Et puis un jour, poussé par Gérard Oury, elle brûlera les
planches du théâtre du Palais Royal. Elle joue à côté de Pierre Mondy Le Tout pour le tout de Françoise Dorin
(1978)
Le théâtre la rappellera pour Chéri (de Colette) ou encore Les
monstres sacrés (de Jean Cocteau)
L’amour de sa vie meurt en 2006, elle le rejoint dix
ans plus tard en ayant consacré les dernières années de sa existence à la
peinture.
Une nouvelle passion, bien loin des strass
cinématographiques et des désillusions hollywoodiennes.

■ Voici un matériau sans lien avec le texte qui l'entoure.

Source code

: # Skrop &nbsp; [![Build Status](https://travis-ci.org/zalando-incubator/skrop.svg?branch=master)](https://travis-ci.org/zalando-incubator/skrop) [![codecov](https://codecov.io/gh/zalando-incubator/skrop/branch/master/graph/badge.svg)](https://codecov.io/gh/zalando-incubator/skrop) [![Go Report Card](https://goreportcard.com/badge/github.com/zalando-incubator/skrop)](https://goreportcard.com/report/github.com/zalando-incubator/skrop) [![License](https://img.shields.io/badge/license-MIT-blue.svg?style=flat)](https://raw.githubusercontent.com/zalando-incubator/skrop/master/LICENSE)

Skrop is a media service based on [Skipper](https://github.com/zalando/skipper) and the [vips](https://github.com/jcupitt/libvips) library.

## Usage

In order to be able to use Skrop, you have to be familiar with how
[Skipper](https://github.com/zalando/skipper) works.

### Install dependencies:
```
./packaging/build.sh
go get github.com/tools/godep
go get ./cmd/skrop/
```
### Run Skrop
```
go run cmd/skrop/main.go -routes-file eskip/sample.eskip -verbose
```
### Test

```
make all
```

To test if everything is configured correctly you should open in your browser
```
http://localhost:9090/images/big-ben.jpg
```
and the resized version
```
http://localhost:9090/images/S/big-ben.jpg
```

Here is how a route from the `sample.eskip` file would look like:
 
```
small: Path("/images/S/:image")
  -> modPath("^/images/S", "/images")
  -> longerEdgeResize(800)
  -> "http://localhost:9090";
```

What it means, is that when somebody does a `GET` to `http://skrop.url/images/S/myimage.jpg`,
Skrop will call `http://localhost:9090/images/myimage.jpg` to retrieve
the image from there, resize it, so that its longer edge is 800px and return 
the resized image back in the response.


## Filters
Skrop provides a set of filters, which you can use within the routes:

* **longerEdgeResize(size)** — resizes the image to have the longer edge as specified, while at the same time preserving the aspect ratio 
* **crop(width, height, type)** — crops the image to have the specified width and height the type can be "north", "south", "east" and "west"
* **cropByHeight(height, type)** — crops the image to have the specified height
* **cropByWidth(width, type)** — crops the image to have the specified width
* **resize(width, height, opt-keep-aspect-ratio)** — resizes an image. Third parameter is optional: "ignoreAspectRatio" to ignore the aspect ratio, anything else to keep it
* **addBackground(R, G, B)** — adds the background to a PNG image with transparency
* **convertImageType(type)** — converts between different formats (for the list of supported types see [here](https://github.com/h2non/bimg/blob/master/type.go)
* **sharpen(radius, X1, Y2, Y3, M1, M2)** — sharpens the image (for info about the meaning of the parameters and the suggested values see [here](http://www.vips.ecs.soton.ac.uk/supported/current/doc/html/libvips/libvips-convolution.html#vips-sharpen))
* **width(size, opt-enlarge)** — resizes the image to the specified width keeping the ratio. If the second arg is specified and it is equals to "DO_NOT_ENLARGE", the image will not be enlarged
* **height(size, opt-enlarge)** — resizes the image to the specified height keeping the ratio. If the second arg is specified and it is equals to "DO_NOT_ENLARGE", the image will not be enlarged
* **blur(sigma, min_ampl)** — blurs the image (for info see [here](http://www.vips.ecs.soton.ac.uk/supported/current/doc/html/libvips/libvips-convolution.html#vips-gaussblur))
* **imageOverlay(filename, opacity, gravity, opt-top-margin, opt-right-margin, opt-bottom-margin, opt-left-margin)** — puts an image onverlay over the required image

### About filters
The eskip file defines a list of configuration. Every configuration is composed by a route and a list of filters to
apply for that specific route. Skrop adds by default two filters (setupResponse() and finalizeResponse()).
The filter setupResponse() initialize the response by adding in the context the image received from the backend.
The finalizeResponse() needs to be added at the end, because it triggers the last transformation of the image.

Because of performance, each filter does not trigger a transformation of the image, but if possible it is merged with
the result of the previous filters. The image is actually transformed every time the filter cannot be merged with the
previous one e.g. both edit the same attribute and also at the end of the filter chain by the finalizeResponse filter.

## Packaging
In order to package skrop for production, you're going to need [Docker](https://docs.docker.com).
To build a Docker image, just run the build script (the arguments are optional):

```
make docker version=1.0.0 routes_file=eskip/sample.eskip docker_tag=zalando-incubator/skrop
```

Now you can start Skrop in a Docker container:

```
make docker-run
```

Sur la toile blanchie tu as posé le bleu
Celui de ton regard qui dévastait les
âmes
Et le cœur d’Allégret et les magiques
flammes
Dans les yeux de Gabin, au quai des
brumes en feu.
Sur la toile endormie tu as tracé le
vert
Des prés verts où se jouent Symphonies
Pastorales
Des vendanges pâmées en cépages sauvages
Et le cœur de gribouille dans l’écume
des mers.
Sur la toile étonnée tu balayas de sang
Le miroir à deux faces de tes passions
perdues
Ces amours contrariées, ce bonheur déjà
nu
Aux premières déchirures dans l’éclat du
printemps.
Sur la toile indolente tu as posé l’orange
En agrume juteux de tes larmes lucides
Comme un écho d’adieu à ce cours intrépide
Qui t’emportait au loin dans la mer des louanges
Sur la fin de la toile le noir s’est
imposé
Il n’occultera pas les iris océan
Les myriades d’étoiles sur les grands
rêves blancs
Transperceront l’écran d’une obscure
clarté.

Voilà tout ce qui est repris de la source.